2018 ISIT Tutorial
Vail, CO - 6/17/18
Nanoscale Information Processing
Lav R. Varshney and Naresh R. Shanbhag
This tutorial highlight a potential role for information theorists in ensuring the continuation of Moore’s Law, which has been the driving force behind the exponential growth of the semiconductor industry for the past five decades.
Today, energy efficiency and reliability challenges at the end of the CMOS roadmap and in beyond-CMOS nanoscale technologies threaten the continuation of Moore’s Law. With low‐level device and circuit solutions running out of steam, there is growing interest in bringing inspiration from Shannon information theory. The idea is to have a statistical information processing framework that treats the problem of energy‐constrained computing on unreliable fabrics akin to information transfer over a noisy channel and seeks to transform computing from its deterministic roots to statistical information processing. Key elements of this framework are the use of information theory to determine fundamental limits on information processing capacity given unreliable nanoscale fabrics, and further to use statistical detection, estimation, and machine learning principles to design robust subsystems and programming models for computation, communication, and storage.

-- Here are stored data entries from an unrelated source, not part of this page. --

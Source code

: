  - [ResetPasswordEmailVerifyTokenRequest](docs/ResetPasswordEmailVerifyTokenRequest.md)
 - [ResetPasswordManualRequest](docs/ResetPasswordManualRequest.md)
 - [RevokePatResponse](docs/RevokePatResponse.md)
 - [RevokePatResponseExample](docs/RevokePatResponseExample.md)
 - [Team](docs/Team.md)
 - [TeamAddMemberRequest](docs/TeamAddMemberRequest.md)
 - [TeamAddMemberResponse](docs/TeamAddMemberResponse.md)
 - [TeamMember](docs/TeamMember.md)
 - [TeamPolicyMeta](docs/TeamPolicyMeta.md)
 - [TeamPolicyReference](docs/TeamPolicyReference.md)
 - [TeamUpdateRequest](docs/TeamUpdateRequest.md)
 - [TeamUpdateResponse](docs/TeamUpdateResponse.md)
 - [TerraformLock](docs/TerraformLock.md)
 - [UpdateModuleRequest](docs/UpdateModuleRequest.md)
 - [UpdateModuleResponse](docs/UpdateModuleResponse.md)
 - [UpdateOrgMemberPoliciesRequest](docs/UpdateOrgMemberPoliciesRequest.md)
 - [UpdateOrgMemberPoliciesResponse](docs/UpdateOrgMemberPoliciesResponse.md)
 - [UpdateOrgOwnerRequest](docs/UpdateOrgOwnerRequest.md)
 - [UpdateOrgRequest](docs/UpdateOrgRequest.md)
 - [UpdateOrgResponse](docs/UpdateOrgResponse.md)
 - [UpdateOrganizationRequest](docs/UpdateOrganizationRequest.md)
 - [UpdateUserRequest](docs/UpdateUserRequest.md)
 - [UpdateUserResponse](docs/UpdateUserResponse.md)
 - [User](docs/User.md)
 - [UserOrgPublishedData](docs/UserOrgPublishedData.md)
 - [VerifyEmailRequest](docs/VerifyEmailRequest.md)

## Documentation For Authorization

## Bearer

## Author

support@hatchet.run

The tutorial will discuss stochastic models of nanoscale devices; provide examples to demonstrate current circuit and system design principles; present important open questions in statistical information processing; and suggest several information-theoretic techniques that may be relevant. The tutorial is largely based on work completed in the five-year ($30M) Systems on Nanoscale Information fabriCs (SONIC) center, one of the six SRC STARnet Centers, sponsored by MARCO and DARPA .